AVS 57th International Symposium & Exhibition
    Nanometer-scale Science and Technology Thursday Sessions
       Session NS-ThM

Invited Paper NS-ThM5
Single-nanoparticle Catalysis at Single-turnover Resolution

Thursday, October 21, 2010, 9:20 am, Room La Cienega

Session: Nanowires and Nanoparticles
Presenter: P. Chen, Cornell University
Correspondent: Click to Email

Metal nanoparticles can catalyze many chemical transformations for energy conversion, petroleum processing, and pollutant removal. Charactering their catalytic activity is important, but challenging in ensemble measurements due to their morphology dispersions and variable surface active sites. Using single-molecule microscopy of fluorogenic reactions, we monitor the redox catalytic reactions on the surface of individual Au-nanoparticles in an aqueous environment in real time at single-turnover resolution. We find that for catalytic product generation, all Au-nanoparticles follow a Langmuir-Hinshelwood mechanism, but individual nanoparticles show drastically different reactivity.
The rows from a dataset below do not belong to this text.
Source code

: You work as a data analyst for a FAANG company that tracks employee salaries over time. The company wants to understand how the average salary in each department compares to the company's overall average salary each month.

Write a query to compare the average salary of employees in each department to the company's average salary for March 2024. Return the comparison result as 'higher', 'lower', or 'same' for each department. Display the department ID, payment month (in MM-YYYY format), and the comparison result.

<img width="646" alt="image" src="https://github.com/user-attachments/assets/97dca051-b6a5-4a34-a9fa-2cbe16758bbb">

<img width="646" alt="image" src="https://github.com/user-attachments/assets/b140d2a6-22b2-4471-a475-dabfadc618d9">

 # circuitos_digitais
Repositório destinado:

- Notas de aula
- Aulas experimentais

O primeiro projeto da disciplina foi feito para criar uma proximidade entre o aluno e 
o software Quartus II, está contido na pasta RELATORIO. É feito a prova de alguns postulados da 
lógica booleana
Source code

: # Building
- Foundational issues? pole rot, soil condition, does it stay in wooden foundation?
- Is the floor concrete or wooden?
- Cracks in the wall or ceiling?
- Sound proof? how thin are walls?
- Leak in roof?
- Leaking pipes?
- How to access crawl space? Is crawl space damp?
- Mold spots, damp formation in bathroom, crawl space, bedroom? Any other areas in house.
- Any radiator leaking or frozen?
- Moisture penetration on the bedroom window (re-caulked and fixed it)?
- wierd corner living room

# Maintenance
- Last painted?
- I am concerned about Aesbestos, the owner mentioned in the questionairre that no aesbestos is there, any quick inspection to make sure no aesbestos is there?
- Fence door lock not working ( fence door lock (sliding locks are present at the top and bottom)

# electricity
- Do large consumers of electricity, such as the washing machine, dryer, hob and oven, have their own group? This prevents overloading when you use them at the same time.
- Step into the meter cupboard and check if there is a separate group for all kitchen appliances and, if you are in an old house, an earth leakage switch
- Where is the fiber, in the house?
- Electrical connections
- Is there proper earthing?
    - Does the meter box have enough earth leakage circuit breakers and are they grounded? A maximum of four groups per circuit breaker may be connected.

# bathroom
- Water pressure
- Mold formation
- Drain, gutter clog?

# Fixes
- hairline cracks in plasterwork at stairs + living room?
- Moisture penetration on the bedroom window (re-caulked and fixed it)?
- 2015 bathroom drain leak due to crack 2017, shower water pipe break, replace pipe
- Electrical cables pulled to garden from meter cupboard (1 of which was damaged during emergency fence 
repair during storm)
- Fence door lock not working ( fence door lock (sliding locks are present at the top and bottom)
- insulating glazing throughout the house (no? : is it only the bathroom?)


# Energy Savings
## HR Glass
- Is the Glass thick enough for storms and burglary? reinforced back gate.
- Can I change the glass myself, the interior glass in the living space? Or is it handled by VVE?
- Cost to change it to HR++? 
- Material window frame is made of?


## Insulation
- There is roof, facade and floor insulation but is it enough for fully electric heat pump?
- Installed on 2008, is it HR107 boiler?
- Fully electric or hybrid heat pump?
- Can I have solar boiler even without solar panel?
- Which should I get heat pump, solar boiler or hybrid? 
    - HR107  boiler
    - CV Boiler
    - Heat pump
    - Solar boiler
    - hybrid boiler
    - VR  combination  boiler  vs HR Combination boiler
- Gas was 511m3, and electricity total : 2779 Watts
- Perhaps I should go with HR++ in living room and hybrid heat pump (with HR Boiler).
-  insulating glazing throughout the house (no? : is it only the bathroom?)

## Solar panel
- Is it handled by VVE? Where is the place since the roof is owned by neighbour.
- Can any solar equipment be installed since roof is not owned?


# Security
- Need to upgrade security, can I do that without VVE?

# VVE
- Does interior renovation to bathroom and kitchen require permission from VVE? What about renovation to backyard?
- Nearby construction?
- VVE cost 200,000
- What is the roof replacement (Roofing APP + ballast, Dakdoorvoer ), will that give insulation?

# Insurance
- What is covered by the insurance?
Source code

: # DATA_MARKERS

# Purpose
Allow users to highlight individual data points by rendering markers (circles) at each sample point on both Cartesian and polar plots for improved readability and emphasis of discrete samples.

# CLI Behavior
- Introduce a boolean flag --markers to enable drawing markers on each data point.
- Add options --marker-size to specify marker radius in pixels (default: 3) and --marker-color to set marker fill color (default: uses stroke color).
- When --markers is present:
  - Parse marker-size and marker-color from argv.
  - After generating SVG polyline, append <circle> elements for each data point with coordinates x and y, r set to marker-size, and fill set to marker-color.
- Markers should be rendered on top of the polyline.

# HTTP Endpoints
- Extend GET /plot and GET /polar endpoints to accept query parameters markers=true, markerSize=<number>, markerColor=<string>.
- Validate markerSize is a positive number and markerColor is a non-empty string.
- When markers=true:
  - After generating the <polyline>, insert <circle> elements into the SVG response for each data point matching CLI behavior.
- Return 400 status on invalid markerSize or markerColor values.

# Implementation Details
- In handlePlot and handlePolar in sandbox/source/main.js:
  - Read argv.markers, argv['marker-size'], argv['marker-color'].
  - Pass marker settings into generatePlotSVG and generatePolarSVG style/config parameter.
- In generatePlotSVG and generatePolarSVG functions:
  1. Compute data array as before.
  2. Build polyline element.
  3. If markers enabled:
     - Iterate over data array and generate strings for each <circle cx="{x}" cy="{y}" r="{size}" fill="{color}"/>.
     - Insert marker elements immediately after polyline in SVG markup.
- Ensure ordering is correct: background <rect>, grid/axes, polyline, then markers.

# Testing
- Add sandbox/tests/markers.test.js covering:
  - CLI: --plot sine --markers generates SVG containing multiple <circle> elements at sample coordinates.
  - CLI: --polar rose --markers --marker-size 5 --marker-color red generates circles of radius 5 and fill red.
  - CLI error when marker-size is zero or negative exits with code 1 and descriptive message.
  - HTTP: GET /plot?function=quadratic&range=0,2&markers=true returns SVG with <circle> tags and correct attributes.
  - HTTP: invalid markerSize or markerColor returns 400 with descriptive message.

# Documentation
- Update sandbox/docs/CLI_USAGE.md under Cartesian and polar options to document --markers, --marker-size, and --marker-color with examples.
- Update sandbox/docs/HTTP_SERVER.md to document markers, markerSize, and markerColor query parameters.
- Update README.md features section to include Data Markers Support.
And for product dissociation, three nanoparticle subpopulations are present that show differential selectivity between parallel dissociation pathways. Individual nanoparticles show large temporal activity fluctuations, attributable to both catalysis-induced and spontaneous dynamic surface restructuring that occurs at different timescales at the surface catalytic and product docking sites. Individual Au-nanoparticles also show reactant-concentration dependent dynamic surface switching between a low reactivity state and high reactivity state. Strong size dependences are also observed in the catalytic activity, selectivity, and dynamics of these Au-nanoparticles. Smaller particles are more reactive but bind the reactant weaker. Larger particles are less selective in the parallel reaction pathways. The smaller particles are more prone to dynamic surface restructuring, whose activation energies and timescales are quantified. The results exemplify the power of the single-molecule approach in revealing the interplay of catalysis, heterogeneous reactivity, and surface structural dynamics in nanocatalysis.